Our next question will come from the line of Akshay Jagdale of Jefferies. Please go ahead..

Akshay Jagdale - Jefferies LLC

Hi. Good morning..

Ilene S. Gordon - Ingredion, Inc.

Good morning..

Akshay Jagdale - Jefferies LLC

Thank you for taking the question. So, I wanted to ask about the core customer rebalance issue in Mexico. Can you talk about what that is and if that has any connection with the political environment? And so, that's my first question..

James D. Gray - Ingredion, Inc.

Sure. I think what we experienced in Mexico in Q2 was we had – in Q4 of last year we planned on building inventories, mostly in starch, anticipating new contracts that we would have, primarily in brewery, as we completed our expansion of San Juan del Rio in the spring.

And as we completed that, we wound down some of those inventories that we had built. We are anticipating some take-up from some specific customer sites. And there's some exchange going on between some of the customers buying different brewery sites or a brewery site and moving those around in terms of balancing their production.

So, I think, that we kind of have a temporary just rebalancing here that's going on – is orders between two of the largest brewery customers are kind of getting sorted out given the history of AB InBev and Modelo..

Ilene S. Gordon - Ingredion, Inc.

And so, I wouldn't call that a political reaction..

James D. Gray - Ingredion, Inc.

It's not politics. No. No. Just....

Ilene S. Gordon - Ingredion, Inc.

No. It's customer strategies..

James D. Gray - Ingredion, Inc.

Yeah..

Akshay Jagdale - Jefferies LLC

So, that's helpful. Can you give us like order of magnitude impact of that? And it sounds to me – and we can follow up offline – that that seems like a timing issue related to your customer strategy rather than anything else? Meaning, at some point, whatever that volume is, is going to come back.

So, am I interpreting that correctly? And can you help us just round numbers quantify what that might be, how big that impact was?.

James D. Gray - Ingredion, Inc.

Yeah. I mean, we wouldn't call out something specifically in terms of numbers, but we see it as temporary. This may be Q2 or maybe into Q3 but we see the rebalancing. We don't see any significant change in the customer relationships, nor the strategic attractiveness or where we manufacture and where we shift from for our grits..

Akshay Jagdale - Jefferies LLC

Okay. That's helpful. And then, just looking at the guidance range, half the year is over in the books and you still have a pretty wide range there. You did talk in-depth about the range of options in South America. But, I mean, typically, at this time, I think, your range is tighter.

So, can you help me understand if both ends of the range are truly in play right now or you're trending one way or the other based on what we've seen so far this year?.

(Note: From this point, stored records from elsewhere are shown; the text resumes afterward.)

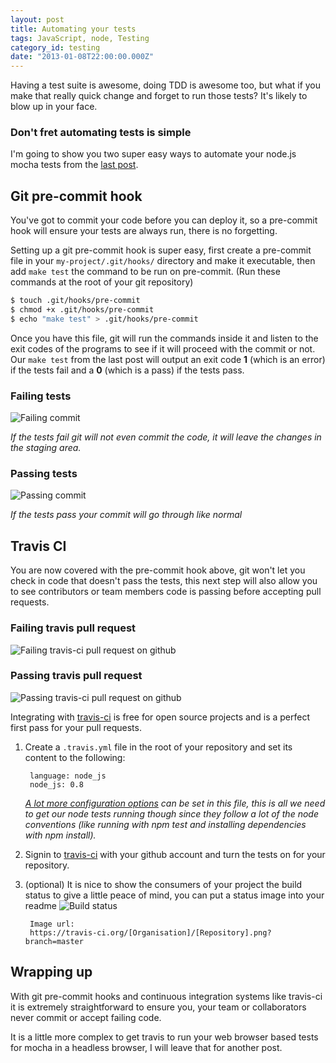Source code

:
 ```yaml
---
layout: post
title: Automating your tests
tags: JavaScript, node, Testing
category_id: testing
date: "2013-01-08T22:00:00.000Z"
---
```


Having a test suite is awesome, doing TDD is awesome too, but what if you make that really quick change and forget to run those tests? It's likely to blow up in your face.

### Don't fret automating tests is simple

I'm going to show you two super easy ways to automate your node.js mocha tests from the [last post](/blog/testing-node-apps-with-mocha).

## Git pre-commit hook

You've got to commit your code before you can deploy it, so a pre-commit hook will ensure your tests are always run, there is no forgetting.

Setting up a git pre-commit hook is super easy, first create a pre-commit file in your `my-project/.git/hooks/` directory and make it executable, then add `make test` the command to be run on pre-commit. (Run these commands at the root of your git repository)

```bash
$ touch .git/hooks/pre-commit
$ chmod +x .git/hooks/pre-commit
$ echo "make test" > .git/hooks/pre-commit
```

Once you have this file, git will run the commands inside it and listen to the exit codes of the programs to see if it will proceed with the commit or not. Our `make test` from the last post will output an exit code **1** (which is an error) if the tests fail and a **0** (which is a pass) if the tests pass.

### Failing tests

![Failing commit](/images/articles/automating-tests/commit-failing.png)

*If the tests fail git will not even commit the code, it will leave the changes in the staging area.*

### Passing tests

![Passing commit](/images/articles/automating-tests/commit-passing.png)

*If the tests pass your commit will go through like normal*

## Travis CI

You are now covered with the pre-commit hook above, git won't let you check in code that doesn't pass the tests, this next step will also allow you to see contributors or team members code is passing before accepting pull requests.

### Failing travis pull request

![Failing travis-ci pull request on github](/images/articles/automating-tests/travis-fail.png)

### Passing travis pull request

![Passing travis-ci pull request on github](/images/articles/automating-tests/travis-pass.png)

Integrating with [travis-ci](https://travis-ci.org/) is free for open source projects and is a perfect first pass for your pull requests.

1. Create a `.travis.yml` file in the root of your repository and set its content to the following:

        language: node_js
        node_js: 0.8

    *[A lot more configuration options](http://about.travis-ci.org/docs/) can be set in this file, this is all we need to get our node tests running though since they follow a lot of the node conventions (like running with npm test and installing dependencies with npm install).*

2. Signin to [travis-ci](https://travis-ci.org/) with your github account and turn the tests on for your repository.

3. (optional) It is nice to show the consumers of your project the build status to give a little peace of mind, you can put a status image into your readme ![Build status](https://travis-ci.org/phawk/tdd-node-mocha.png?branch=master)

        Image url:
        https://travis-ci.org/[Organisation]/[Repository].png?branch=master

## Wrapping up

With git pre-commit hooks and continuous integration systems like travis-ci it is extremely straightforward to ensure you, your team or collaborators never commit or accept failing code.

It is a little more complex to get travis to run your web browser based tests for mocha in a headless browser, I will leave that for another post.
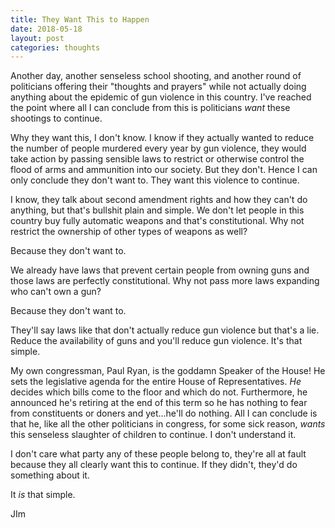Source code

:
 ```yaml
---
title: They Want This to Happen
date: 2018-05-18
layout: post
categories: thoughts
---
```

Another day, another senseless school shooting, and another round of politicians offering their "thoughts and prayers" while not actually doing anything about the epidemic of gun violence in this country. I've reached the point where all I can conclude from this is politicians *want* these shootings to continue. 

Why they want this, I don't know. I know if they actually wanted to reduce the number of people murdered every year by gun violence, they would take action by passing sensible laws to restrict or otherwise control the flood of arms and ammunition into our society. But they don't. Hence I can only conclude they don't want to. They want this violence to continue. 

I know, they talk about second amendment rights and how they can't do anything, but that's bullshit plain and simple. We don't let people in this country buy fully automatic weapons and that's constitutional. Why not restrict the ownership of other types of weapons as well? 

Because they don't want to. 

We already have laws that prevent certain people from owning guns and those laws are perfectly constitutional. Why not pass more laws expanding who can't own a gun? 

Because they don't want to. 

They'll say laws like that don't actually reduce gun violence but that's a lie. Reduce the availability of guns and you'll reduce gun violence. It's that simple. 

My own congressman, Paul Ryan, is the goddamn Speaker of the House! He sets the legislative agenda for the entire House of Representatives. *He* decides which bills come to the floor and which do not. Furthermore, he announced he's retiring at the end of this term so he has nothing to fear from constituents or doners and yet...he'll do nothing. All I can conclude is that he, like all the other politicians in congress, for some sick reason, *wants* this senseless slaughter of children to continue. I don't understand it. 

I don't care what party any of these people belong to, they're all at fault because they all clearly want this to continue. If they didn't, they'd do something about it. 

It *is* that simple. 

JIm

James D. Gray - Ingredion, Inc.

I think on the – fair enough question. I think on the lower end of the range, what still is out there is we do want to see the recovery of our customer base in Southern Cone following the shutdown of our two facilities. We're also watching what happens in terms of NAFTA.

I think that we're a little bit more clear on the limited set of changes being proposed. But still, we're thoughtful on that. More in particular, not necessarily on the regulation, but any perceptions of investment into Mexico and whether or not Mexico's GDP growth softens in the wake of slightly higher inflation rates in Mexico.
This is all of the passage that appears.